8. The Gift of Limitations-For years in my life I would always find a way to dig a little deeper, to draw on some reserve of physical, spiritual or emotional strength and continue to do whatever needed done. In my relationship with my ex, in my work or school, in my life failure was never an option. The time leading up to the divorce pushed me for the first time in my life beyond the breaking point, where I reached a point where my spiritual and emotional strength were exhausted and depression began to sap even my physical strength. At the time, nothing about this seemed like a gift but it forced me to begin to pay attention to my own body and mind for the first time. To accept that my energy had limitations, that I needed to take breaks and pay attention, that there were times that I would need to say no to a commitment because I simply was not in a state of mind to deal with things. I began to listen more closely, to recapture some of the parts of myself that had been lost in pushing so hard for so many years. I began to recommit to listening and paying attention which eventually turned into poetry and writing, and I made space to listen to stories, to read, to listen to music and to make time for myself and not feel guilty about it. In accepting my own limitations I was able to find strengths that I had long forgotten about.

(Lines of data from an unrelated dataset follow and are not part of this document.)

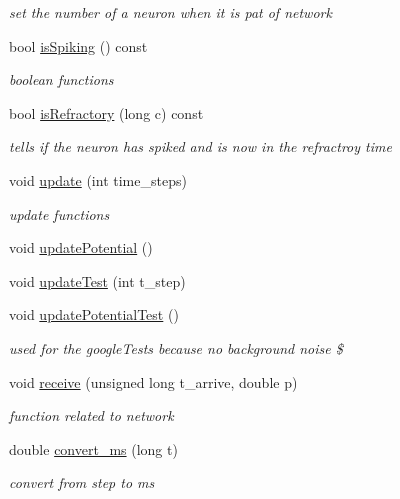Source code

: \begin{DoxyCompactItemize}
\begin{DoxyCompactList}\small\item\em set the number of a neuron when it is pat of network \end{DoxyCompactList}\item 
bool \hyperlink{classNeuron_a80bb77af9e3d56e6986e0d78b8ba1010}{is\-Spiking} () const 
\begin{DoxyCompactList}\small\item\em boolean functions \end{DoxyCompactList}\item 
bool \hyperlink{classNeuron_a1c42205232c387e6e48fd7a34917a4a9}{is\-Refractory} (long c) const 
\begin{DoxyCompactList}\small\item\em tells if the neuron has spiked and is now in the refractroy time \end{DoxyCompactList}\item 
void \hyperlink{classNeuron_a45a02b0b5c11ef36083fc127f7d61da4}{update} (int time\-\_\-steps)
\begin{DoxyCompactList}\small\item\em update functions \end{DoxyCompactList}\item 
void \hyperlink{classNeuron_ab521aac5bf7eb98555d0bb30ce7a4010}{update\-Potential} ()
\item 
void \hyperlink{classNeuron_a7ed9af4caf30896e8e40d97f20eee086}{update\-Test} (int t\-\_\-step)
\item 
void \hyperlink{classNeuron_acb7c3b98dc58fd54fbfc2340f8f3be80}{update\-Potential\-Test} ()
\begin{DoxyCompactList}\small\item\em used for the google\-Tests because no background noise \$ \end{DoxyCompactList}\item 
void \hyperlink{classNeuron_a0b39578c9fe2addc040b48996a42007d}{receive} (unsigned long t\-\_\-arrive, double p)
\begin{DoxyCompactList}\small\item\em function related to network \end{DoxyCompactList}\item 
\hypertarget{classNeuron_a20f5ed3573a1d9744937340d72daeea2}{double \hyperlink{classNeuron_a20f5ed3573a1d9744937340d72daeea2}{convert\-\_\-ms} (long t)}\label{classNeuron_a20f5ed3573a1d9744937340d72daeea2}

\begin{DoxyCompactList}\small\item\em convert from step to ms \end{DoxyCompactList}\end{DoxyCompactItemize}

9. Seeing Myself as Worthy of Being Loved Again-I never imagined how deeply the rejection I felt from my ex-wife would reach into my sense of self-worth, but it challenged the core of my identity. I had always been pretty confident, in at least decent physical shape, considered myself fairly attractive and charismatic, emotionally resilient, intelligent and I had done a lot of things in my life that I was pretty proud of. The things that happened in this time caused me to question all of this, through both words and actions everything that I was felt rejected. I felt ugly, emotionally flat, I questioned whether anyone would find me interesting, I wondered whether everything I had done in the past was merely me managing to get through rather than really achieving anything. I wondered what type of future I might have in relationships, I was also wondering what I would do as far as work. Everything seemed in a period of months to have gone away and I really began to wonder who I was. I’m not sure exactly when it happened, and it probably didn’t happen all at once, but slowly I began to see that I really was pleased with the way I had lived my life, that I genuinely was happy with who I was. That I was worthy of being loved again, that I was still creative and intelligent (and in fact the experiences had opened up new avenues of creativity) and that I was OK with who I was. Not that every moment and every day I remembered this, there were occasional dark times and still are every once in a while, but  the emotional resilience did return and that I was able to see myself as worthy of being loved again.

10. The Process of Forgiveness and Reconciliation– Until you’ve really been hurt you don’t understand how difficult forgiveness and reconciliation really are. Even when you have made the choice to forgive there will be times where past actions are reenacted in your mind and you need to let go of them to move forward. It was a journey from the point where I had made the initial decision to forgive my ex (while we were still married) and work towards reconciliation and the possibility of a new beginning, to realizing that the reconciliation which occurred (which involved the divorce which I didn’t want) was much different than what I hoped for, to continually having to commit to trying not to allow things that happened in the past to determine the relationship going forward. It was a journey and not a one-time decision, and yet it was a journey that ultimately led me towards healing.

In the midst of the many challenges and lessons I have changed and grown. It took time and I have been able to walk with several others through their own journeys through broken relationships and divorces. It was not a skill I was seeking or an experience I wanted but you can learn to find the gift in even the most challenging of times.